*** Opening of Data shown ***

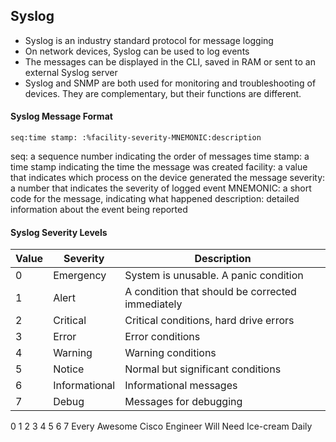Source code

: ## Syslog

- Syslog is an industry standard protocol for message logging
- On network devices, Syslog can be used to log events 
- The messages can be displayed in the CLI, saved in RAM or sent to an external Syslog server
- Syslog and SNMP are both used for monitoring and troubleshooting of devices. They are complementary, but their functions are different.

#### Syslog Message Format

```
seq:time stamp: :%facility-severity-MNEMONIC:description
```

seq: a sequence number indicating the order of messages
time stamp: a time stamp indicating the time the message was created
facility: a value that indicates which process on the device generated the message
severity: a number that indicates the severity of logged event 
MNEMONIC: a short code for the message, indicating what happened
description: detailed information about the event being reported

#### Syslog Severity Levels

| Value | Severity      | Description                                      |
|-------|---------------|--------------------------------------------------|
| 0     | Emergency     | System is unusable. A panic condition            |
| 1     | Alert         | A condition that should be corrected immediately |
| 2     | Critical      | Critical conditions, hard drive errors           |
| 3     | Error         | Error conditions                                 |
| 4     | Warning       | Warning conditions                               |
| 5     | Notice        | Normal but significant conditions                |
| 6     | Informational | Informational messages                           |
| 7     | Debug         | Messages for debugging                           |

0     1       2     3        4    5    6         7
Every Awesome Cisco Engineer Will Need Ice-cream Daily
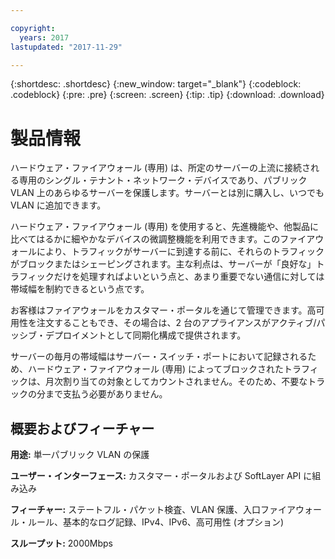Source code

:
 ```yaml
---

copyright:
  years: 2017
lastupdated: "2017-11-29"

---
```


{:shortdesc: .shortdesc}
{:new_window: target="_blank"}
{:codeblock: .codeblock}
{:pre: .pre}
{:screen: .screen}
{:tip: .tip}
{:download: .download}

# 製品情報

ハードウェア・ファイアウォール (専用) は、所定のサーバーの上流に接続される専用のシングル・テナント・ネットワーク・デバイスであり、パブリック VLAN 上のあらゆるサーバーを保護します。サーバーとは別に購入し、いつでも VLAN に追加できます。   

ハードウェア・ファイアウォール (専用) を使用すると、先進機能や、他製品に比べてはるかに細やかなデバイスの微調整機能を利用できます。このファイアウォールにより、トラフィックがサーバーに到達する前に、それらのトラフィックがブロックまたはシェーピングされます。主な利点は、サーバーが「良好な」トラフィックだけを処理すればよいという点と、あまり重要でない通信に対しては帯域幅を制約できるという点です。 

お客様はファイアウォールをカスタマー・ポータルを通じて管理できます。高可用性を注文することもでき、その場合は、2 台のアプライアンスがアクティブ/パッシブ・デプロイメントとして同期化構成で提供されます。

サーバーの毎月の帯域幅はサーバー・スイッチ・ポートにおいて記録されるため、ハードウェア・ファイアウォール (専用) によってブロックされたトラフィックは、月次割り当ての対象としてカウントされません。そのため、不要なトラックの分まで支払う必要がありません。

## 概要およびフィーチャー

**用途:** 単一パブリック VLAN の保護

**ユーザー・インターフェース:** カスタマー・ポータルおよび SoftLayer API に組み込み

**フィーチャー:** ステートフル・パケット検査、VLAN 保護、入口ファイアウォール・ルール、基本的なログ記録、IPv4、IPv6、高可用性 (オプション)

**スループット:** 2000Mbps
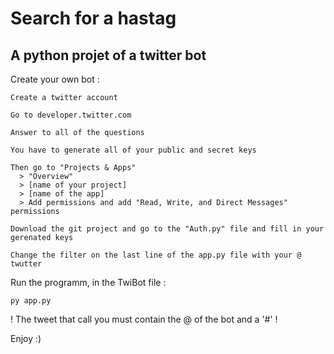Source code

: # Search for a hastag
## A python projet of a twitter bot

Create your own bot :
```
Create a twitter account
```
```
Go to developer.twitter.com
```
```
Answer to all of the questions
```
```
You have to generate all of your public and secret keys
```
```
Then go to "Projects & Apps" 
  > "Overview" 
  > [name of your project] 
  > [name of the app] 
  > Add permissions and add "Read, Write, and Direct Messages" permissions
```
```
Download the git project and go to the "Auth.py" file and fill in your gerenated keys
```
```
Change the filter on the last line of the app.py file with your @ twutter
```
Run the programm, in the TwiBot file :
```
py app.py
```

! The tweet that call you must contain the @ of the bot and a '#' !

Enjoy :)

*** Close of Data shown ***

| What to work on |
Copy everything in the records above except the pictures, exactly as written.

| Written answer |
Source code

: ## Syslog

- Syslog is an industry standard protocol for message logging
- On network devices, Syslog can be used to log events 
- The messages can be displayed in the CLI, saved in RAM or sent to an external Syslog server
- Syslog and SNMP are both used for monitoring and troubleshooting of devices. They are complementary, but their functions are different.

#### Syslog Message Format

```
seq:time stamp: :%facility-severity-MNEMONIC:description
```

seq: a sequence number indicating the order of messages
time stamp: a time stamp indicating the time the message was created
facility: a value that indicates which process on the device generated the message
severity: a number that indicates the severity of logged event 
MNEMONIC: a short code for the message, indicating what happened
description: detailed information about the event being reported

#### Syslog Severity Levels

| Value | Severity      | Description                                      |
|-------|---------------|--------------------------------------------------|
| 0     | Emergency     | System is unusable. A panic condition            |
| 1     | Alert         | A condition that should be corrected immediately |
| 2     | Critical      | Critical conditions, hard drive errors           |
| 3     | Error         | Error conditions                                 |
| 4     | Warning       | Warning conditions                               |
| 5     | Notice        | Normal but significant conditions                |
| 6     | Informational | Informational messages                           |
| 7     | Debug         | Messages for debugging                           |

0     1       2     3        4    5    6         7
Every Awesome Cisco Engineer Will Need Ice-cream Daily
Source code

:
 ```yaml
---

copyright:
  years: 2017
lastupdated: "2017-11-29"

---
```


{:shortdesc: .shortdesc}
{:new_window: target="_blank"}
{:codeblock: .codeblock}
{:pre: .pre}
{:screen: .screen}
{:tip: .tip}
{:download: .download}

# 製品情報

ハードウェア・ファイアウォール (専用) は、所定のサーバーの上流に接続される専用のシングル・テナント・ネットワーク・デバイスであり、パブリック VLAN 上のあらゆるサーバーを保護します。サーバーとは別に購入し、いつでも VLAN に追加できます。   

ハードウェア・ファイアウォール (専用) を使用すると、先進機能や、他製品に比べてはるかに細やかなデバイスの微調整機能を利用できます。このファイアウォールにより、トラフィックがサーバーに到達する前に、それらのトラフィックがブロックまたはシェーピングされます。主な利点は、サーバーが「良好な」トラフィックだけを処理すればよいという点と、あまり重要でない通信に対しては帯域幅を制約できるという点です。 

お客様はファイアウォールをカスタマー・ポータルを通じて管理できます。高可用性を注文することもでき、その場合は、2 台のアプライアンスがアクティブ/パッシブ・デプロイメントとして同期化構成で提供されます。

サーバーの毎月の帯域幅はサーバー・スイッチ・ポートにおいて記録されるため、ハードウェア・ファイアウォール (専用) によってブロックされたトラフィックは、月次割り当ての対象としてカウントされません。そのため、不要なトラックの分まで支払う必要がありません。

## 概要およびフィーチャー

**用途:** 単一パブリック VLAN の保護

**ユーザー・インターフェース:** カスタマー・ポータルおよび SoftLayer API に組み込み

**フィーチャー:** ステートフル・パケット検査、VLAN 保護、入口ファイアウォール・ルール、基本的なログ記録、IPv4、IPv6、高可用性 (オプション)

**スループット:** 2000Mbps
Source code

: # Search for a hastag
## A python projet of a twitter bot

Create your own bot :
```
Create a twitter account
```
```
Go to developer.twitter.com
```
```
Answer to all of the questions
```
```
You have to generate all of your public and secret keys
```
```
Then go to "Projects & Apps" 
  > "Overview" 
  > [name of your project] 
  > [name of the app] 
  > Add permissions and add "Read, Write, and Direct Messages" permissions
```
```
Download the git project and go to the "Auth.py" file and fill in your gerenated keys
```
```
Change the filter on the last line of the app.py file with your @ twutter
```
Run the programm, in the TwiBot file :
```
py app.py
```

! The tweet that call you must contain the @ of the bot and a '#' !

Enjoy :)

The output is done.